Нет, очевидно, надобности пояснять, что наблюдения историографа были, по меньшей мере, утрированы. Живое участие простонародья — горожан и крестьян — в восстании 1794 г. лишний раз подтвердит, что «народные массы» Речи Посполитой не были столь уж безучастны к судьбам своего отечества.

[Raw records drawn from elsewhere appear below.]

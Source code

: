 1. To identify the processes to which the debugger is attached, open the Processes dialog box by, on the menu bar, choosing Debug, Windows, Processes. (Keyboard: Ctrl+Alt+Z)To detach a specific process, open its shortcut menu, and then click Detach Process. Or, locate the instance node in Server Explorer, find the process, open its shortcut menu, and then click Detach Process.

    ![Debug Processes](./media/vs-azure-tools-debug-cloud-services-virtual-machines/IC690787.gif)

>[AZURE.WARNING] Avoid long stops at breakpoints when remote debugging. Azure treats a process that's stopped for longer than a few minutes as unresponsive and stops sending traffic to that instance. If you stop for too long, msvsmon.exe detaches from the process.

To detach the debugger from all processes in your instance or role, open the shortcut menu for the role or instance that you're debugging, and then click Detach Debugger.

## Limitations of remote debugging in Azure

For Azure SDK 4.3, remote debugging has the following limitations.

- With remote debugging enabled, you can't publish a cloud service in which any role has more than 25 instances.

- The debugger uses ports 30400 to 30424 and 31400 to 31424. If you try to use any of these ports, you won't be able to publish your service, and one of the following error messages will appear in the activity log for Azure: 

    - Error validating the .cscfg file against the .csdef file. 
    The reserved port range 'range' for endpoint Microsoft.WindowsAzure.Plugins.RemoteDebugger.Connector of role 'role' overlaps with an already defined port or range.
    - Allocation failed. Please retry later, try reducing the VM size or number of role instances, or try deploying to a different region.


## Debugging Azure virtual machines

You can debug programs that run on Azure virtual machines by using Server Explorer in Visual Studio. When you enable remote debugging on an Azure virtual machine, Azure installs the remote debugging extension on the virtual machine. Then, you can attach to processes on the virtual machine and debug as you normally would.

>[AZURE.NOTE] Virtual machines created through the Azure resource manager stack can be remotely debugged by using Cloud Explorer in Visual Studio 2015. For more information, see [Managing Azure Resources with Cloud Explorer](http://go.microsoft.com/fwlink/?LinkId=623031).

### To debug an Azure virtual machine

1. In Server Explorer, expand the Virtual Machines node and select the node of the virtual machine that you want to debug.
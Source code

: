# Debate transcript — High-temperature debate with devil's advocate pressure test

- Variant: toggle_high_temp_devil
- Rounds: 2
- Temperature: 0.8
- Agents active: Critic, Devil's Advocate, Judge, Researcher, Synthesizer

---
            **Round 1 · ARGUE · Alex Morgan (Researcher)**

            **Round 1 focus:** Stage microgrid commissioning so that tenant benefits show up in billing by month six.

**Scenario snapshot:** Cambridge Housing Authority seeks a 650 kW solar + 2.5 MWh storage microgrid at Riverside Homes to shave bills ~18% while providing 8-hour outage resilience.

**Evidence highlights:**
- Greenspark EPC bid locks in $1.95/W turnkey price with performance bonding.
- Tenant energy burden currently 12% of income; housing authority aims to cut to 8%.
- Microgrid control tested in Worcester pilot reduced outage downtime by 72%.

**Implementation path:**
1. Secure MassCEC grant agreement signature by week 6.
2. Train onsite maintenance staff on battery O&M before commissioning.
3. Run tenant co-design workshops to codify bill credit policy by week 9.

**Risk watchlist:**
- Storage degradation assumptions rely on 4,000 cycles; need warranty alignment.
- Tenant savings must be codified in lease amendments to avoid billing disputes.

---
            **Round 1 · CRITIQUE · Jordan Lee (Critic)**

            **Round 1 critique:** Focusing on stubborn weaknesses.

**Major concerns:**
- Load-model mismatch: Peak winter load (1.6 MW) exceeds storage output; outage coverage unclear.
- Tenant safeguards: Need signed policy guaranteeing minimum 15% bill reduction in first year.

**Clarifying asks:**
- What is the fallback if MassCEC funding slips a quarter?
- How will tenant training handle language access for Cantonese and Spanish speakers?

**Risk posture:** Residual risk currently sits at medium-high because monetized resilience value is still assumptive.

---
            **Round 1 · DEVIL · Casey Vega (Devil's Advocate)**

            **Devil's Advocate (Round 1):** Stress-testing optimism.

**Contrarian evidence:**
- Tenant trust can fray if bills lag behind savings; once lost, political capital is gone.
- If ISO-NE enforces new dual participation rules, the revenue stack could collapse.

Верный принципам позитивистской методологии, Кареев категорически отмежевался от популярного, романтического по своей сути представления, будто причина погубившего Польшу безнарядья коренилась во врожденном национальном характере поляков, —представления, которое, по его словам, разделяли «некоторые историки (глав-
ным образом немецкие и русские)» [1, с. 379]. В отличие, к примеру, от Н. М. Костомарова, Н. И. Кареев не считал поляков в принципе неспособными к проведению реформ, к оздоровлению хозяйства и созданию крепкой центральной власти. Больше того, он признавал, что «Польша перестала существовать, как государство, не тогда, когда находилась в наибольшем культурном и социальном упадке» [1, с. 380], ведь, как известно, во второй половине XVIII в. в ней как раз наблюдались «улучшения в умственном и экономическом отношении». Поэтому, резюмировал историк, «во всех исторических сочинениях о падении Польши на первый план выдвигается вопрос политический, хотя обращается внимание и на явления упадка Речи Посполитой в отношениях материальном и духовном» [1, с. 380].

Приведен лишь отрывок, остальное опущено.